TO DO: Go over the data and keep only the lines that include "localhost".
[[ SOURCE INFORMATION, beginning ]]
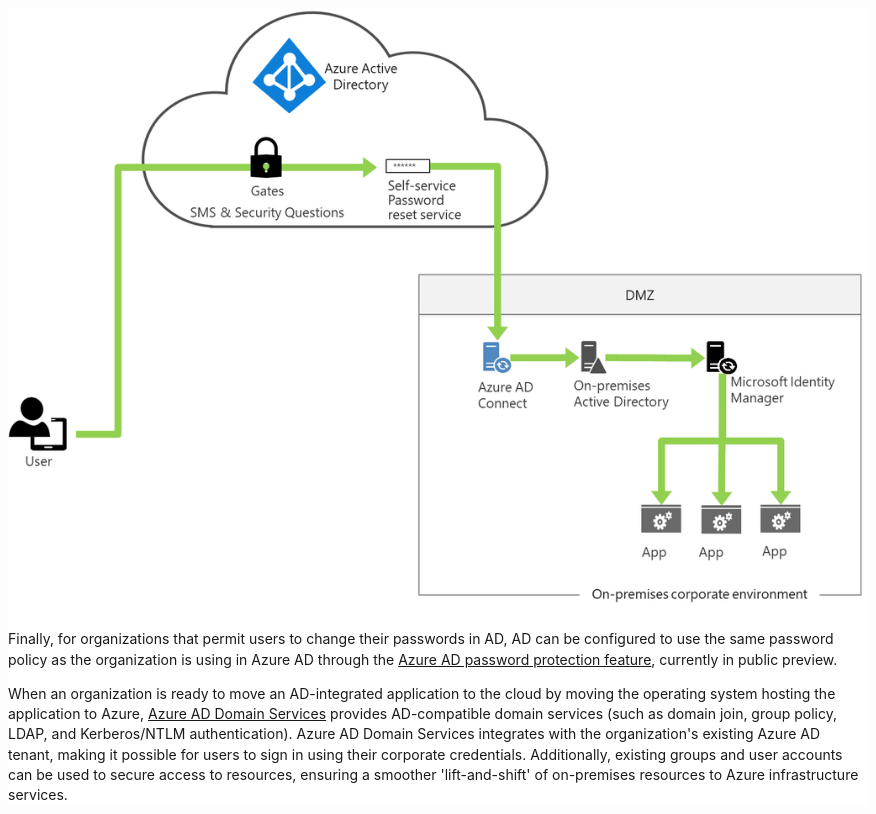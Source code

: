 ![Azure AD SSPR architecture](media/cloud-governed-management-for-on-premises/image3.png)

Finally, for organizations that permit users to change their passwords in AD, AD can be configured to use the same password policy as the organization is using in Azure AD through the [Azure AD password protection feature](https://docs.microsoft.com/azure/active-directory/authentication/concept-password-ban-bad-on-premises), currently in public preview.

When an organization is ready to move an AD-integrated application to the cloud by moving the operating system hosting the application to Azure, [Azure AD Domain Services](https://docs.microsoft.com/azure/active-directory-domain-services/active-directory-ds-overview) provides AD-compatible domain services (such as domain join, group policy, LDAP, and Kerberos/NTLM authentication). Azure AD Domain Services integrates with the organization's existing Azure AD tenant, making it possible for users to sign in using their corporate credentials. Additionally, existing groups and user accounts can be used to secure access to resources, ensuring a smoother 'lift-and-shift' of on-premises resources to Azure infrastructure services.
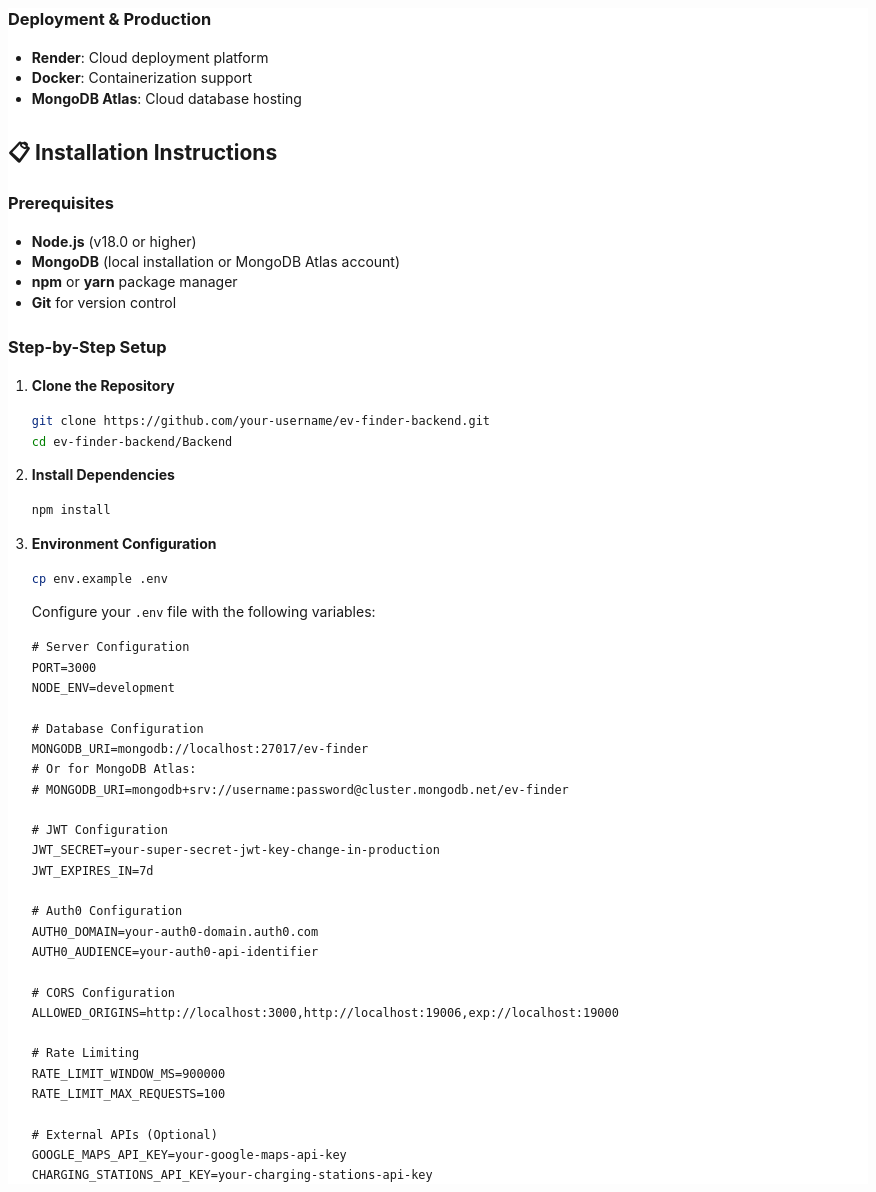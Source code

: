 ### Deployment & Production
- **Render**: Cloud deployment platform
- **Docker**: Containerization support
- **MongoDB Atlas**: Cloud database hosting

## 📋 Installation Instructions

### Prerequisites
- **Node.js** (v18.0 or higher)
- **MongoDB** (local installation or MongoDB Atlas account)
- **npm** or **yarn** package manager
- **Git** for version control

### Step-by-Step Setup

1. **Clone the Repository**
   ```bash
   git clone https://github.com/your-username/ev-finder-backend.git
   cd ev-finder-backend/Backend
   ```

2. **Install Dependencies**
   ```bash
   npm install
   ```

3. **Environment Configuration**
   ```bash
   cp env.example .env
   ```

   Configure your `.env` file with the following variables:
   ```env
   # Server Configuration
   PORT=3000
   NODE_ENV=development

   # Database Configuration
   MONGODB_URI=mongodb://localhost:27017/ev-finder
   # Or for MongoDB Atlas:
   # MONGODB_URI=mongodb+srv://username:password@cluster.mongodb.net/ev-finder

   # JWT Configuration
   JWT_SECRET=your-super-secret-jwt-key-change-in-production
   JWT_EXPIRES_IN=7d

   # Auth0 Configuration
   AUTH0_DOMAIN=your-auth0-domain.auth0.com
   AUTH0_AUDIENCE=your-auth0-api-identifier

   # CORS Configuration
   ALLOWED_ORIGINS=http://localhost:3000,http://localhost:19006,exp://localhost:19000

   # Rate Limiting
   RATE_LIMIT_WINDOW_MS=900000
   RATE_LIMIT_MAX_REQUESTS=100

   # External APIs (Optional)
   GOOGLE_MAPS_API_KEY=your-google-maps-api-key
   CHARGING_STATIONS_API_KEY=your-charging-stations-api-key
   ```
[[ SOURCE INFORMATION, end ]]
THE ANSWER:
   MONGODB_URI=mongodb://localhost:27017/ev-finder
   ALLOWED_ORIGINS=http://localhost:3000,http://localhost:19006,exp://localhost:19000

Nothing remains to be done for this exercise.